### TASK PROMPT
Where does the string "void" appear? Copy every line of the entries below that holds it.

### MATERIAL PROVIDED
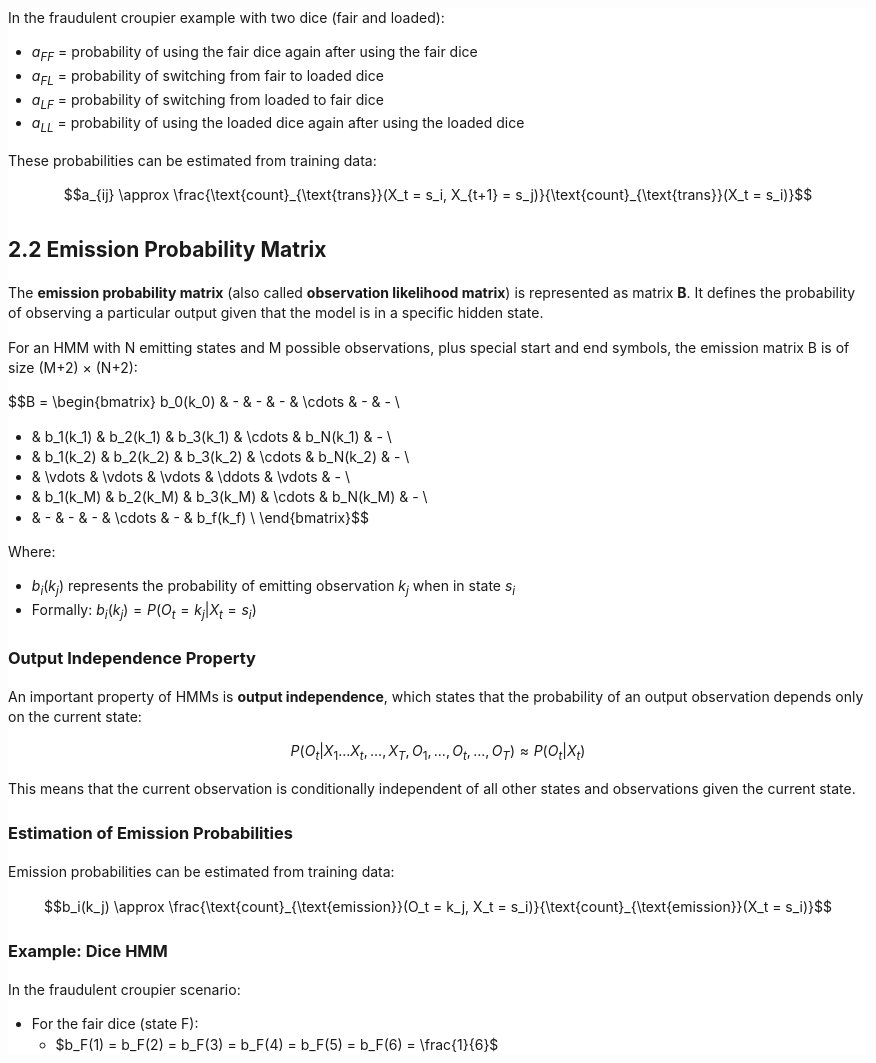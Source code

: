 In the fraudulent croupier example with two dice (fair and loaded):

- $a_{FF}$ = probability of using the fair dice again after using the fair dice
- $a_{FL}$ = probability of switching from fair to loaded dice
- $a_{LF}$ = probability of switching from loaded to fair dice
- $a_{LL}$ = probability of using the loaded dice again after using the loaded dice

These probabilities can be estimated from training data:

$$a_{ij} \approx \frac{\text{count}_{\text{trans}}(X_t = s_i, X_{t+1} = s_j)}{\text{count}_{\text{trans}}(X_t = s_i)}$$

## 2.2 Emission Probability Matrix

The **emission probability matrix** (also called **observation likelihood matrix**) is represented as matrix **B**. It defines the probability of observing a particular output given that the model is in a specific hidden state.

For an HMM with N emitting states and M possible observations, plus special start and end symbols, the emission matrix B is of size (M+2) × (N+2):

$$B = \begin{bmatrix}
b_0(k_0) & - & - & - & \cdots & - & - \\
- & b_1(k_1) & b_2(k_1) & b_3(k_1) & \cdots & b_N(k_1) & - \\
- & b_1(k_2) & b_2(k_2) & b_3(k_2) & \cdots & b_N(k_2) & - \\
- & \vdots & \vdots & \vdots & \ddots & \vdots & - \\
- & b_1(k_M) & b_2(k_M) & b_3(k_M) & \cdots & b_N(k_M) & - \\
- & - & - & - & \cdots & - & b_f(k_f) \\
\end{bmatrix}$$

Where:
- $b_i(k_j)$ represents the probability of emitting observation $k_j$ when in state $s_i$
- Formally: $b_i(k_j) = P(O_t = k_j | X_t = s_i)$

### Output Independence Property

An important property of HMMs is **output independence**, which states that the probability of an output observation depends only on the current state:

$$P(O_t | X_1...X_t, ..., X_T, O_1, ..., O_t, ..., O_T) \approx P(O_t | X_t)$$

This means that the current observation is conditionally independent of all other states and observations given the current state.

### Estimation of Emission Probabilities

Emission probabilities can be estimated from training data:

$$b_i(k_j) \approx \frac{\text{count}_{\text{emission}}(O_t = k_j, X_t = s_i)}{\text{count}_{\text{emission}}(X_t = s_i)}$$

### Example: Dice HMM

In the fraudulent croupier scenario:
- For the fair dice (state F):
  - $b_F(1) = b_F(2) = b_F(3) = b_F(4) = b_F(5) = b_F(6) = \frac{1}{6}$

--

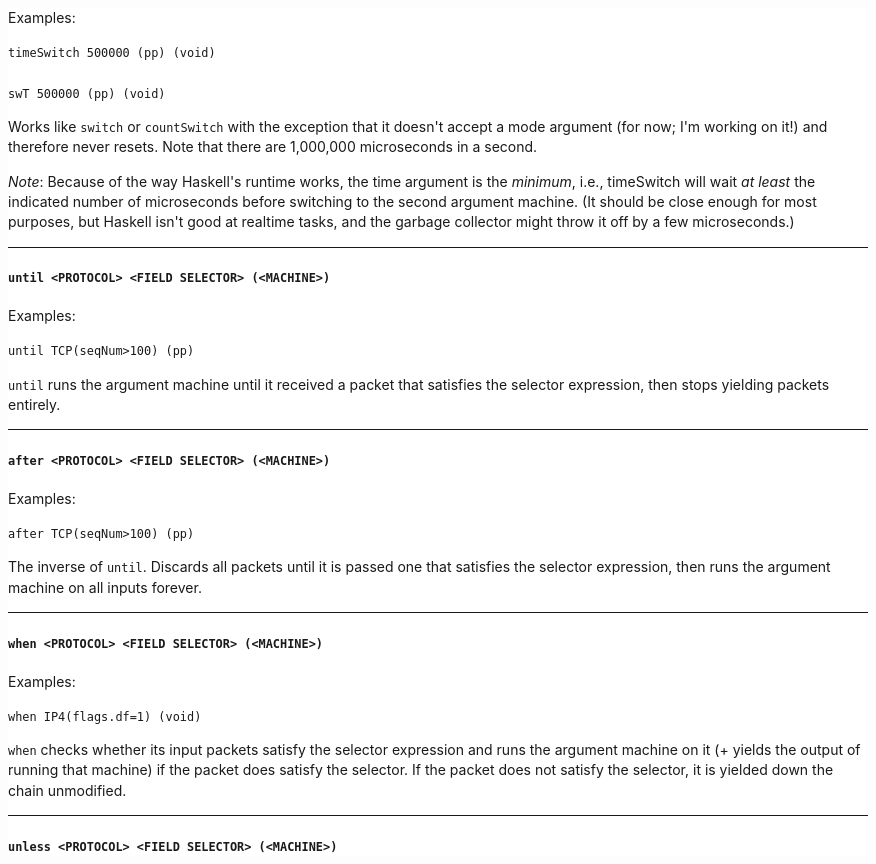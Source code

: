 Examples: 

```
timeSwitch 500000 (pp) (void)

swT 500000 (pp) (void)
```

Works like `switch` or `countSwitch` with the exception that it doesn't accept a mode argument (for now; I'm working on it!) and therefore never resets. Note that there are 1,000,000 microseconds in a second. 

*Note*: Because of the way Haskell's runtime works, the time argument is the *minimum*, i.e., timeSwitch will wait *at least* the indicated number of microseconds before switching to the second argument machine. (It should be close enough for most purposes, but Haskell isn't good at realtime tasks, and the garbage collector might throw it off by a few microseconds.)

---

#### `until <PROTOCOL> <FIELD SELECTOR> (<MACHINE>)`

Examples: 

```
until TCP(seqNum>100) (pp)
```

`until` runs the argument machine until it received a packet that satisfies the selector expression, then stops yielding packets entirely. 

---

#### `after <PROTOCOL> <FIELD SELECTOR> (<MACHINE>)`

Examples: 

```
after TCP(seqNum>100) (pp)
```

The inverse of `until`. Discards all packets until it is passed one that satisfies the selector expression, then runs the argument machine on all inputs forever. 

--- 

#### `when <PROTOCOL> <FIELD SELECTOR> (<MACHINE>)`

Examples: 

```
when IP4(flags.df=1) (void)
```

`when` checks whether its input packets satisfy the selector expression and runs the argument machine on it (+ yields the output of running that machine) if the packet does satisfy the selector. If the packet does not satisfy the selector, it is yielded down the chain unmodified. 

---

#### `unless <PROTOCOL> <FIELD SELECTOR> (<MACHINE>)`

### ANSWER BELOW
timeSwitch 500000 (pp) (void)
swT 500000 (pp) (void)
when IP4(flags.df=1) (void)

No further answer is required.